An example using FIPS codes from the south example data:
import geopandas
from libpysal import weights, examples
examples.load_example("south.shp") # I can't locate south if I don't load it first, even if it's downloaded?
south = geopandas.read_file(examples.get_path("south.shp"))
south_shuffled = south.sample(frac=1, replace=False)
print(weights.Rook.from_dataframe(south, ids="FIPS").id_order[:5])
['01001', '01003', '01005', '01007', '01009']
print(weights.DistanceBand.from_dataframe(south, threshold=2, ids="FIPS").id_order[:5])
['54029', '54009', '54069', '54051', '10003']
Sorting of the ids is happening for contiguity weights, but not distance weights. The passing isn't working at all for the Delaunay-family weights:
print(weights.Delaunay.from_dataframe(south.set_geometry(south.centroid), ids="FIPS").id_order[:5])
[0, 1, 2, 3, 4, 5]
print(weights.Gabriel.from_dataframe(south.set_geometry(south.centroid), ids="FIPS").id_order[:5])
[0, 1, 2, 3, 4, 5]
And this fails entirely, since the columns aren't propagated down to the FIPS
weights.Voronoi(south.set_geometry(south.centroid), ids='FIPS')
because columns aren't correctly propagated through to the Rook.from_dataframe() call.
@ljwolf whoops. I'll have a look at Delaunay/Voronoi stuff later unless you want to commit some changes yourself (which may be faster).
some odd behavior around weights ordering here
Can we solve the ordering issue in another PR and have this focused on passing the ids through? Since this hasn't changed from what we have on master.
Sure! I'm drafting a fix for these inconsistencies now, will send
I've sent a PR upstream (martinfleis/libpysal#35), since I'm not sure if this counts as "fixing" sorting by default.... What I'm referring to is this:
.from_dataframe() methods should always provide weights that are aligned to the input dataframe.

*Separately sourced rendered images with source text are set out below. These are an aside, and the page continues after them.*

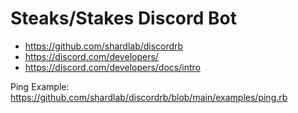 # Steaks/Stakes Discord Bot

- https://github.com/shardlab/discordrb
- https://discord.com/developers/
- https://discord.com/developers/docs/intro

Ping Example: https://github.com/shardlab/discordrb/blob/main/examples/ping.rb
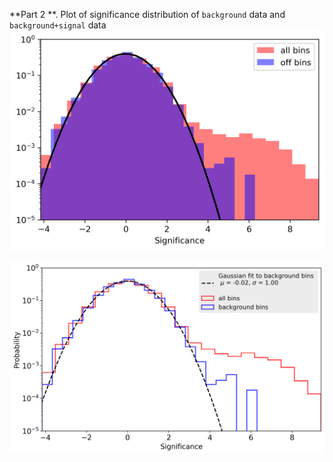 **Part 2 **. Plot of significance distribution of `background` data and `background+signal` data
![image](https://github.com/skumarudel/DSPS_SKumar/blob/master/HW6/OriginalImage.png)


![image](https://github.com/skumarudel/DSPS_SKumar/blob/master/HW6/ModifiedImage.png)


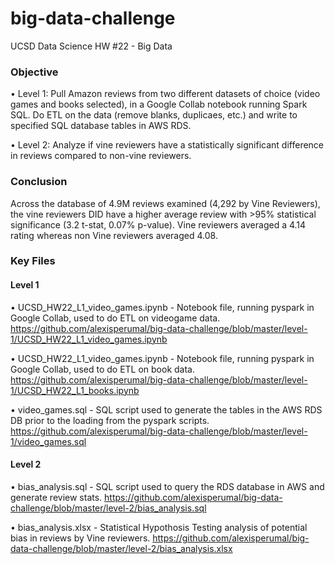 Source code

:# big-data-challenge
UCSD Data Science HW #22 - Big Data

### Objective


• Level 1: Pull Amazon reviews from two different datasets of choice (video games and books selected), in a Google Collab notebook running Spark SQL. Do ETL on the data (remove blanks, duplicaes, etc.) and write to specified SQL database tables in AWS RDS.

• Level 2: Analyze if vine reviewers have a statistically significant difference in reviews compared to non-vine reviewers.


### Conclusion

Across the database of 4.9M reviews examined (4,292 by Vine Reviewers), the vine reviewers DID have a higher average review with >95% statistical significance (3.2 t-stat, 0.07% p-value). Vine reviewers averaged a 4.14 rating whereas non Vine reviewers averaged 4.08.


### Key Files

#### Level 1

• UCSD_HW22_L1_video_games.ipynb - Notebook file, running pyspark in Google Collab, used to do ETL on videogame data. https://github.com/alexisperumal/big-data-challenge/blob/master/level-1/UCSD_HW22_L1_video_games.ipynb

• UCSD_HW22_L1_video_games.ipynb - Notebook file, running pyspark in Google Collab, used to do ETL on book data. https://github.com/alexisperumal/big-data-challenge/blob/master/level-1/UCSD_HW22_L1_books.ipynb 

• video_games.sql - SQL script used to generate the tables in the AWS RDS DB prior to the loading from the pyspark scripts. https://github.com/alexisperumal/big-data-challenge/blob/master/level-1/video_games.sql

#### Level 2

• bias_analysis.sql - SQL script used to query the RDS database in AWS and generate review stats. https://github.com/alexisperumal/big-data-challenge/blob/master/level-2/bias_analysis.sql

• bias_analysis.xlsx - Statistical Hypothosis Testing analysis of potential bias in reviews by Vine reviewers. https://github.com/alexisperumal/big-data-challenge/blob/master/level-2/bias_analysis.xlsx


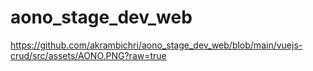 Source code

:# aono_stage_dev_web


https://github.com/akrambichri/aono_stage_dev_web/blob/main/vuejs-crud/src/assets/AONO.PNG?raw=true
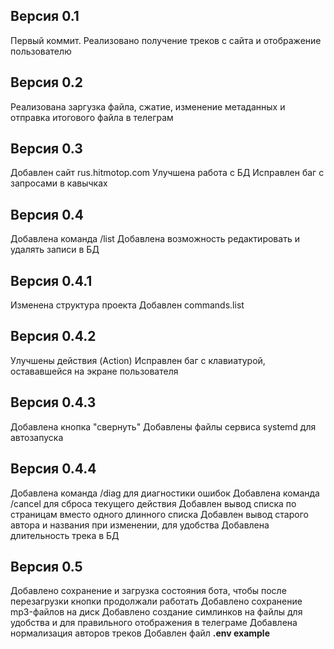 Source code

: ## Версия 0.1
Первый коммит. Реализовано получение треков с сайта и отображение пользователю

## Версия 0.2
Реализована заргузка файла, сжатие, изменение метаданных и отправка итогового файла в телеграм

## Версия 0.3
Добавлен сайт rus.hitmotop.com
Улучшена работа с БД
Исправлен баг с запросами в кавычках

## Версия 0.4
Добавлена команда /list
Добавлена возможность редактировать и удалять записи в БД

## Версия 0.4.1
Изменена структура проекта
Добавлен commands.list

## Версия 0.4.2
Улучшены действия (Action)
Исправлен баг с клавиатурой, остававшейся на экране пользователя

## Версия 0.4.3
Добавлена кнопка "свернуть"
Добавлены файлы сервиса systemd для автозапуска

## Версия 0.4.4
Добавлена команда /diag для диагностики ошибок
Добавлена команда /cancel для сброса текущего действия
Добавлен вывод списка по страницам вместо одного длинного списка
Добавлен вывод старого автора и названия при изменении, для удобства
Добавлена длительность трека в БД

## Версия 0.5
Добавлено сохранение и загрузка состояния бота, чтобы после перезагрузки кнопки продолжали работать
Добавлено сохранение mp3-файлов на диск
Добавлено создание симлинков на файлы для удобства и для правильного отображения в телеграме
Добавлена нормализация авторов треков
Добавлен файл **.env example**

The current state of things is:
- contiguity weights'
.from_dataframe()will break the ordering - distance weights'
.from_dataframe()does not break the ordering - With martinfleis/libpysal#35,
Delaunay-based weights will not break the ordering.
I'd encourage us to not break order in from_dataframe(), which means that we consider the input to from_dataframe as having a "set" id_order, rather than sorting it.
The order should now be preserved for contiguity as well.
I think I'll add some tests for this before merging.
Should be ready now.
@martinfleis should we merge this?
Unless there are any other comments it is ready to merge, yes.